Assignment: The answer must be only the lines below from the one holding "1) go to root" down to the one holding "My first repository", ends included, printed exactly; please omit all pictures.

Exercise materials:
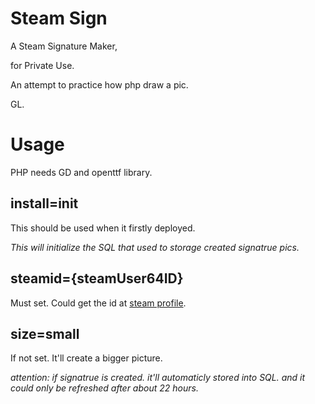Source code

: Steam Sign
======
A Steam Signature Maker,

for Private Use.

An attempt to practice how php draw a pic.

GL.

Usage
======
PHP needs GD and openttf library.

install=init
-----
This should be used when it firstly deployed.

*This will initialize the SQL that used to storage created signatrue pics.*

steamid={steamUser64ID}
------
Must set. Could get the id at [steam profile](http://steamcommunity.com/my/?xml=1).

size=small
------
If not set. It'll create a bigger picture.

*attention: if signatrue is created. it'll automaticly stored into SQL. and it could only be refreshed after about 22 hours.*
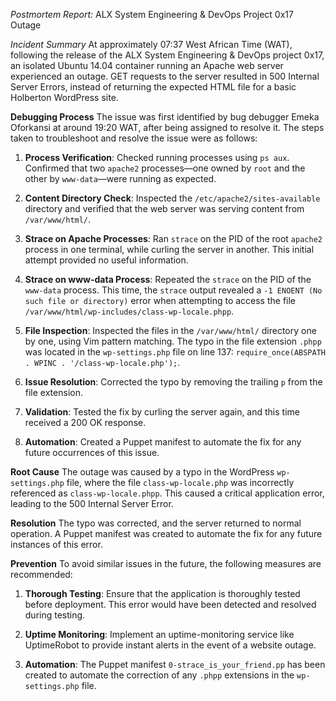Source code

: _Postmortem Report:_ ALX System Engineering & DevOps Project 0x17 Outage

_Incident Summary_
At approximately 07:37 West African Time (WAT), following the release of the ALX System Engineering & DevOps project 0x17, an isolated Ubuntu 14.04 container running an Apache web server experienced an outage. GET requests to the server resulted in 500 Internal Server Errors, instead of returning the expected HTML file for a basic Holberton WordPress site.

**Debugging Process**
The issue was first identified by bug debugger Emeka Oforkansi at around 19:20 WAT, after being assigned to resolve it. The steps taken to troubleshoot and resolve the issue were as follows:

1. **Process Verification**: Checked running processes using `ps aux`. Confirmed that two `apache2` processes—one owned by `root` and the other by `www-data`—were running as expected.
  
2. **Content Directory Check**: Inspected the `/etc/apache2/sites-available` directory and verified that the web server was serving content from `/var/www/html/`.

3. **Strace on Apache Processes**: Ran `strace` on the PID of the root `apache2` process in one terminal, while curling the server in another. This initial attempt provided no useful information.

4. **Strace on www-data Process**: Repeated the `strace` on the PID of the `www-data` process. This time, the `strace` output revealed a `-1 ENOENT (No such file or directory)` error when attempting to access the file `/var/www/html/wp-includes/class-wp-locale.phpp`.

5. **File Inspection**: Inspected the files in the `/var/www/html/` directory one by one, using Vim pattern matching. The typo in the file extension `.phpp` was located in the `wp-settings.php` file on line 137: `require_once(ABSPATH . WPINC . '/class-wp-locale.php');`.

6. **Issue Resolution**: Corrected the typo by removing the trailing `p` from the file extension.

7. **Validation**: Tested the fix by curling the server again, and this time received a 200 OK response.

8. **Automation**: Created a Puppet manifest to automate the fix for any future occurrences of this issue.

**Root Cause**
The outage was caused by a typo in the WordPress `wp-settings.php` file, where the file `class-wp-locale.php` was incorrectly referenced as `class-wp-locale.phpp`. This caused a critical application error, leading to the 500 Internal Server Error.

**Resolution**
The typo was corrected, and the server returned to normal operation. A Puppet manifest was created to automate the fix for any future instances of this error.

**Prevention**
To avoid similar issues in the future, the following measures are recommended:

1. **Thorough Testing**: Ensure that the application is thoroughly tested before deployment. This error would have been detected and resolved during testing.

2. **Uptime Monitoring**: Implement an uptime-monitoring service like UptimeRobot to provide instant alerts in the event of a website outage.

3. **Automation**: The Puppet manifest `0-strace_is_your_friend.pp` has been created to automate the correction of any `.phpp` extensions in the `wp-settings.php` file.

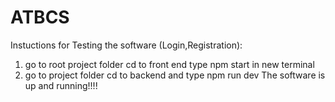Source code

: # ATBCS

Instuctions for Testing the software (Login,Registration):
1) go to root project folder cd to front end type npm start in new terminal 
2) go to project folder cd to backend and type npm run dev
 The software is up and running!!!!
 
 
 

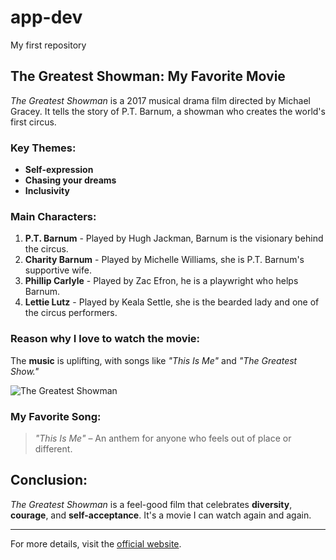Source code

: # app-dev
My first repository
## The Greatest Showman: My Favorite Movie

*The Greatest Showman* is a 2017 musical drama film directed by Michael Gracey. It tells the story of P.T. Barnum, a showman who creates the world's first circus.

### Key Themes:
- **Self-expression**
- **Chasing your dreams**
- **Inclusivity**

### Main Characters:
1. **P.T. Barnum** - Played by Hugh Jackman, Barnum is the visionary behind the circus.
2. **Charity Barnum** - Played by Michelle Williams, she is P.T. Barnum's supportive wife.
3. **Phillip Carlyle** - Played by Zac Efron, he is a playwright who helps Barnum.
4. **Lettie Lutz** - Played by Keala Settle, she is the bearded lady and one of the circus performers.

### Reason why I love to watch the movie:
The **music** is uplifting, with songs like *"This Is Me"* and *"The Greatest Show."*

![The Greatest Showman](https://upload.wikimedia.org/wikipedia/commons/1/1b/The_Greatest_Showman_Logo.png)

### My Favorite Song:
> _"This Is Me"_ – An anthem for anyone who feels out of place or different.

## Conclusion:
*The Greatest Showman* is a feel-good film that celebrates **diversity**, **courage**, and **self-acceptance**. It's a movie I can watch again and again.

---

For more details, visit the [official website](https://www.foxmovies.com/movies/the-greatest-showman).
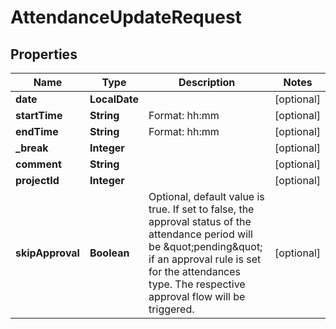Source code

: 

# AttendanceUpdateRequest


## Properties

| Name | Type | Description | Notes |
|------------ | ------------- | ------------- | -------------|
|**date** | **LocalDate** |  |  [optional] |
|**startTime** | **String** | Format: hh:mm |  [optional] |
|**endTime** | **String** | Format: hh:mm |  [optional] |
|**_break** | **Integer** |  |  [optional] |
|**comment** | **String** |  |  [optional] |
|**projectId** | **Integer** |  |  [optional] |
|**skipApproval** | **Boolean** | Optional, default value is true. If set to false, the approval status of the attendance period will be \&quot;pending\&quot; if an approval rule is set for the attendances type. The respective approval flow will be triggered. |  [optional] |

==

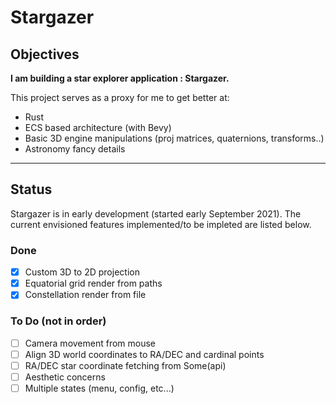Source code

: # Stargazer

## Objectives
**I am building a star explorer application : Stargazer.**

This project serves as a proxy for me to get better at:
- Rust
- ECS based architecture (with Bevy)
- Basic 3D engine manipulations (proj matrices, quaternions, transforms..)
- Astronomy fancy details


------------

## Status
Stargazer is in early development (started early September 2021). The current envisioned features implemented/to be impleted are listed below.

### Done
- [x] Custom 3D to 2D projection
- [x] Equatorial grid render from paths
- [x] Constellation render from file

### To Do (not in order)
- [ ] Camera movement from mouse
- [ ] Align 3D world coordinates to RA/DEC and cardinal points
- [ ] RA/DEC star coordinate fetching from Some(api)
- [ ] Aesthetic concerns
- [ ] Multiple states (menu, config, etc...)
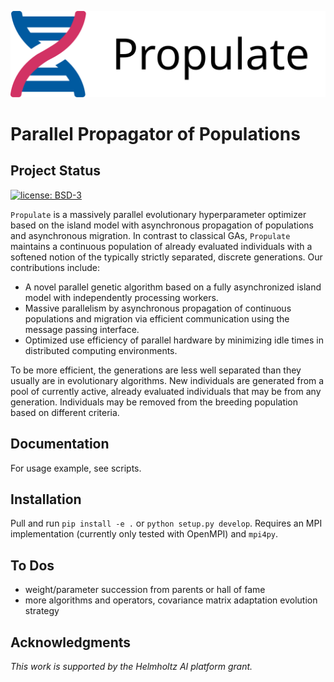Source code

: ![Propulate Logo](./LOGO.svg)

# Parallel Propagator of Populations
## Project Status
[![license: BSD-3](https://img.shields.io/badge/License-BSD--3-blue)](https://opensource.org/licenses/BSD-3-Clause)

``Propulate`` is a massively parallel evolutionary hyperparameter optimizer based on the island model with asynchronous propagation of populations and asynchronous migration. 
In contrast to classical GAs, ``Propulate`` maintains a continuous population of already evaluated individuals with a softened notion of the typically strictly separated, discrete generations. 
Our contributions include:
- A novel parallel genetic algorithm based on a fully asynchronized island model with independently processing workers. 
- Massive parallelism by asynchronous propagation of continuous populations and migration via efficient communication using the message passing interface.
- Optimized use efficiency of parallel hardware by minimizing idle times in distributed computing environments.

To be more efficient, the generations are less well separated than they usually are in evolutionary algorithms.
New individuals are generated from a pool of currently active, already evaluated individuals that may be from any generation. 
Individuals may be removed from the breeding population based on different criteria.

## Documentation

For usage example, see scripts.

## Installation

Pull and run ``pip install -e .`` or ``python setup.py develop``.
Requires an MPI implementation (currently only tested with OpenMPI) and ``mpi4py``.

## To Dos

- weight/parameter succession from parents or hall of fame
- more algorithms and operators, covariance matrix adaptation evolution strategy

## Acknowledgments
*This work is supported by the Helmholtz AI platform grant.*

--

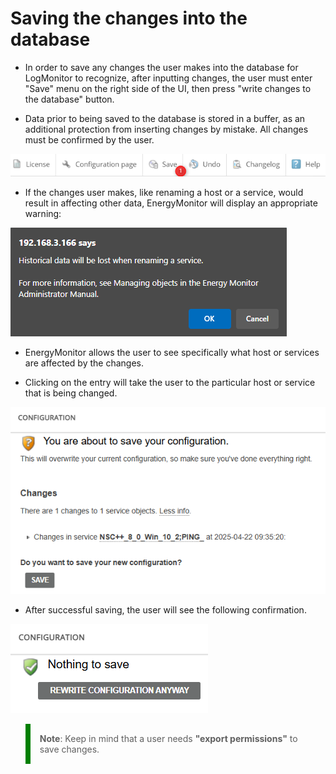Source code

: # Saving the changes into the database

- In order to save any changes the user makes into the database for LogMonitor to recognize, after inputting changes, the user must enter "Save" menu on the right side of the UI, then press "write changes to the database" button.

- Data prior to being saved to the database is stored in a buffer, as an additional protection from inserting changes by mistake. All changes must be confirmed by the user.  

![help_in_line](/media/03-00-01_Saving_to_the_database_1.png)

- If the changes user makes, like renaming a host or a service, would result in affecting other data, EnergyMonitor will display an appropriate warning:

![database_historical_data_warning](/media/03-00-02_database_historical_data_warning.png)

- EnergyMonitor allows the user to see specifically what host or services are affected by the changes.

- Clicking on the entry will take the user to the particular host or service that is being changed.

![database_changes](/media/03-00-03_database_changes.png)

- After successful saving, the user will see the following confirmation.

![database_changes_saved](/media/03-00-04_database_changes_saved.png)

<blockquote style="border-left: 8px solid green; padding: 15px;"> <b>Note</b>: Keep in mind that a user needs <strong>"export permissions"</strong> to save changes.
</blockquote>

Answer section:
1) go to root project folder cd to front end type npm start in new terminal 
2) go to project folder cd to backend and type npm run dev
 The software is up and running!!!!
 
 
 

Source code

: # app-dev
My first repository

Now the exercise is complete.